La ministre de l'Environnement et de l'Énergie, Ségolène Royal, indique qu'un appel d'offres sera lancé pour la pose d'éoliennes en mer au large de l'île d'Oléron (Charente-Maritime), dans le cadre de la loi de transition énergétique visant à développer cette énergie renouvelable.

Cet appel d'offres, dont le calendrier et la capacité de production électrique visée n'ont pas été précisés, sera le quatrième en France pour l'éolien offshore, dans la foulée de celui annoncé au printemps 2016 au large de Dunkerque (Nord). "Une attention particulière sera apportée aux enjeux des activités économiques, notamment la pêche, et aux enjeux environnementaux liés au choix de la zone", a-t-elle ajouté. 

Selon le SER, la puissance totale installée pourrait avoisiner 500 MW au large de l'île d'Oléron, comme à Dunkerque, dont l'appel d'offres avait été annoncé en avril 2016. WPD Offshore, filiale de l'allemand WPD, a déjà fait part de son intérêt. Un premier appel d'offres avait attribué en 2012 à EDF trois parcs éoliens de 500 MW chacun à Courseulles-sur-mer (Calvados), Fécamp (Saine-Maritime) et Saint-Nazaire (Loire-Atlantique), et un quatrième parc de même capacité à l'espagnol Iberdrola à Saint-Brieuc (Côtes-d'Armor).

Le futur appel d'offres à Oléron comportera des nouveautés

Le futur appel d'offres à Oléron se caractérisera par des "nouveautés" prévues par la loi de transition énergétique pour réduire les coûts et simplifier les procédures.
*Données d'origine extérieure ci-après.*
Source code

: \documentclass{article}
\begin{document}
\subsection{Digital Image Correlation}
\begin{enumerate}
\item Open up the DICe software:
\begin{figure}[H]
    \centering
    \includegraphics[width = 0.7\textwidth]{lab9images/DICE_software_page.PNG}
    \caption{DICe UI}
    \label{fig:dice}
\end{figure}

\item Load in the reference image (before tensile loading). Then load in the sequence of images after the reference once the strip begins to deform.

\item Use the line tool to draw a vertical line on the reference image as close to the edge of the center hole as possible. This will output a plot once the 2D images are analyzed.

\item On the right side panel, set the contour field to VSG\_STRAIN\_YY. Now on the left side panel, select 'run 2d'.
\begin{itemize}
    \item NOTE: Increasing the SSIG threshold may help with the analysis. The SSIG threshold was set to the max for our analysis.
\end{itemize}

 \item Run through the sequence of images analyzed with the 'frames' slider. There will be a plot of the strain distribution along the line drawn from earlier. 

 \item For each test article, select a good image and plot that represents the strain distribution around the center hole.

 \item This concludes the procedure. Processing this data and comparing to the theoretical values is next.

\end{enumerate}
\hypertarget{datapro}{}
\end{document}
Parmi elles figure une procédure de "dialogue concurrentiel" qui permettra d'échanger avec les candidats afin de préciser le cahier des charges et de leur permettre d'améliorer leurs offres en cours de procédure.

Des études de levée des risques liés au vent ou à la composition des sols, par exemple, seront réalisées par des établissements publics tandis que des simplifications administratives seront mises en oeuvre, comme l'autorisation environnementale unique.
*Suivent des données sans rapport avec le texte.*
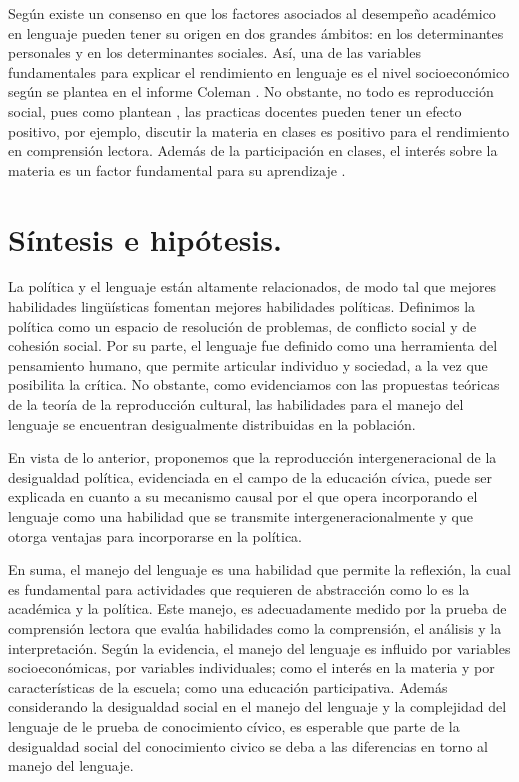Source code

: \documentclass[12pt,twoside]{templates/facsothesis}
\begin{document}
Según \citet{barahonau_Factores_2014} existe un consenso en que los factores asociados al desempeño académico en lenguaje pueden tener su origen en dos grandes ámbitos: en los determinantes personales y en los determinantes sociales. Así, una de las variables fundamentales para explicar el rendimiento en lenguaje es el nivel socioeconómico según se plantea en el informe Coleman \citep{marques_Apuntes_2016}. No obstante, no todo es reproducción social, pues como plantean \citet{lara_mirada_2010}, las practicas docentes pueden tener un efecto positivo, por ejemplo, discutir la materia en clases es positivo para el rendimiento en comprensión lectora. Además de la participación en clases, el interés sobre la materia es un factor fundamental para su aprendizaje \citep{lozano_Relacion_2000}.

\hypertarget{suxedntesis-e-hipuxf3tesis.}{%
\section{Síntesis e hipótesis.}\label{suxedntesis-e-hipuxf3tesis.}}

La política y el lenguaje están altamente relacionados, de modo tal que mejores habilidades lingüísticas fomentan mejores habilidades políticas. Definimos la política como un espacio de resolución de problemas, de conflicto social y de cohesión social. Por su parte, el lenguaje fue definido como una herramienta del pensamiento humano, que permite articular individuo y sociedad, a la vez que posibilita la crítica. No obstante, como evidenciamos con las propuestas teóricas de la teoría de la reproducción cultural, las habilidades para el manejo del lenguaje se encuentran desigualmente distribuidas en la población.

En vista de lo anterior, proponemos que la reproducción intergeneracional de la desigualdad política, evidenciada en el campo de la educación cívica, puede ser explicada en cuanto a su mecanismo causal por el que opera incorporando el lenguaje como una habilidad que se transmite intergeneracionalmente y que otorga ventajas para incorporarse en la política.

En suma, el manejo del lenguaje es una habilidad que permite la reflexión, la cual es fundamental para actividades que requieren de abstracción como lo es la académica y la política. Este manejo, es adecuadamente medido por la prueba de comprensión lectora que evalúa habilidades como la comprensión, el análisis y la interpretación. Según la evidencia, el manejo del lenguaje es influido por variables socioeconómicas, por variables individuales; como el interés en la materia y por características de la escuela; como una educación participativa. Además considerando la desigualdad social en el manejo del lenguaje y la complejidad del lenguaje de le prueba de conocimiento cívico, es esperable que parte de la desigualdad social del conocimiento civico se deba a las diferencias en torno al manejo del lenguaje.
\end{document}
Le Syndicat des énergies renouvelables (SER), principale organisation du secteur, a salué cette annonce, estimant que ce nouvel appel d'offres contribuerait à l'accroissement de la compétitivité de la filière. "C'est une bonne nouvelle pour qu'on puisse collectivement tenir l'objectif de baisse des coûts" grâce à des économies d'échelle, a déclaré Damien Mathon, délégué général du SER, à l'AFP.
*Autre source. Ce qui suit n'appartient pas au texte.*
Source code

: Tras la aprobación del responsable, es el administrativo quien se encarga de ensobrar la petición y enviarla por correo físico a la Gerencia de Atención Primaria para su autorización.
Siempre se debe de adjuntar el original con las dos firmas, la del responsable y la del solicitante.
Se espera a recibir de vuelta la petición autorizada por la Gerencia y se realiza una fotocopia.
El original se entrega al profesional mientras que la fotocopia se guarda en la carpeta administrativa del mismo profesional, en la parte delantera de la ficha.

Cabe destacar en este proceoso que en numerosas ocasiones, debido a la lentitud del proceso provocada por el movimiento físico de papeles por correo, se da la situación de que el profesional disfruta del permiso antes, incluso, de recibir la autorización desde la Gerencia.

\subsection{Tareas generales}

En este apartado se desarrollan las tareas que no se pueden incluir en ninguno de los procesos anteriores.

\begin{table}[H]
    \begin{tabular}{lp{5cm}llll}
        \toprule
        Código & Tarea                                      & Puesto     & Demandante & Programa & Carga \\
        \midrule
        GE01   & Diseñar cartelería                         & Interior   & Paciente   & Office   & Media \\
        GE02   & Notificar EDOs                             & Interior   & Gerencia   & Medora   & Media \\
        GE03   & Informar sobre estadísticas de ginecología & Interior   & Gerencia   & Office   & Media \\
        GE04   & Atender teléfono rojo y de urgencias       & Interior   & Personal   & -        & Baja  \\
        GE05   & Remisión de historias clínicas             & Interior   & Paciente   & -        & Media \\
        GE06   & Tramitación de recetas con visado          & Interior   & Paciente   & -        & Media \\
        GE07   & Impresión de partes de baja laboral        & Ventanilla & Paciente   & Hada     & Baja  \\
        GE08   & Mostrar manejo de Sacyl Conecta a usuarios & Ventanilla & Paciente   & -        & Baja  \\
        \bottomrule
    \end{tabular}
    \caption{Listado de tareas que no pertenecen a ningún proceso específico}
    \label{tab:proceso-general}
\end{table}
La Programmation pluriannuelle de l'énergie (PPE), feuille de route énergétique de la France adoptée en application de la loi de transition énergétique, prévoit d'attribuer jusqu'à 6.000 mégawatts (MW) de projets pour l'éolien en mer posé d'ici à 2023, en plus des 3.000 MW qui devraient être en service à cette échéance.